▸ Instructions to follow
Look below for the line containing "install jasmine-node grunt"; from there through the line containing "Browser should automatically", both lines included, please set down each line exactly and nothing else.

▸ Data records
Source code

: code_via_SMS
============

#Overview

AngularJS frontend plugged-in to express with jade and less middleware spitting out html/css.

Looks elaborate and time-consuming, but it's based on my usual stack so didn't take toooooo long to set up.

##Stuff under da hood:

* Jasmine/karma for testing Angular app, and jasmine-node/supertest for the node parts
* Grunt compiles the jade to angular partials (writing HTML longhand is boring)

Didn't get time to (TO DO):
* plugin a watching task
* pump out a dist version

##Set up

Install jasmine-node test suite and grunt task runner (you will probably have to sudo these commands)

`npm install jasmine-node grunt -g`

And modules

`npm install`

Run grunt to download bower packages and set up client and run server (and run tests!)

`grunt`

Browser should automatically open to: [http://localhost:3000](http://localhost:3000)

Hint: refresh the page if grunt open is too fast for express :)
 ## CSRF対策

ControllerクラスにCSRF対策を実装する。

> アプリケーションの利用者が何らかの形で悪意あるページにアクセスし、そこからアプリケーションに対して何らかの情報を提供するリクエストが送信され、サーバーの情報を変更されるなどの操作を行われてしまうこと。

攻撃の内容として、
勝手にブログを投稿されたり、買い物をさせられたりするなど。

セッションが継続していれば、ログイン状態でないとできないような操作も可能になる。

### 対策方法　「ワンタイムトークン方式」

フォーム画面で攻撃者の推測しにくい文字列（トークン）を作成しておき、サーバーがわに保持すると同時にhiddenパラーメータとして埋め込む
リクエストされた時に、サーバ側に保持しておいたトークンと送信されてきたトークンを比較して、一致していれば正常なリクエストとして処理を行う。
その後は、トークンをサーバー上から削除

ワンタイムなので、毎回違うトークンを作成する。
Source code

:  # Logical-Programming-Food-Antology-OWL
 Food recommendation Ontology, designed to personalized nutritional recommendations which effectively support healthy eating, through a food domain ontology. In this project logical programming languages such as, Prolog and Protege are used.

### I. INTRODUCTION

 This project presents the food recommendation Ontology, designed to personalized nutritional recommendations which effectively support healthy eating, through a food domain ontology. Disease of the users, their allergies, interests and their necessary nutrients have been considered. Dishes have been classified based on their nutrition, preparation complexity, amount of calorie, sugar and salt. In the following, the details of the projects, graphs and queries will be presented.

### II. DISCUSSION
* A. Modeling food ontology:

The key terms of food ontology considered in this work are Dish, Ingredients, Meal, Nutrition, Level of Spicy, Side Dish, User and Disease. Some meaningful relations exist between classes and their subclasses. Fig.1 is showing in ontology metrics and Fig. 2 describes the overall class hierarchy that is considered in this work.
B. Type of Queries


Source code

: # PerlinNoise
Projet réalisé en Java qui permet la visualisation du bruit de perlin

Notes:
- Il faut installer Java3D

▸ Answer box
`npm install jasmine-node grunt -g`

And modules

`npm install`

Run grunt to download bower packages and set up client and run server (and run tests!)

`grunt`

Browser should automatically open to: [http://localhost:3000](http://localhost:3000)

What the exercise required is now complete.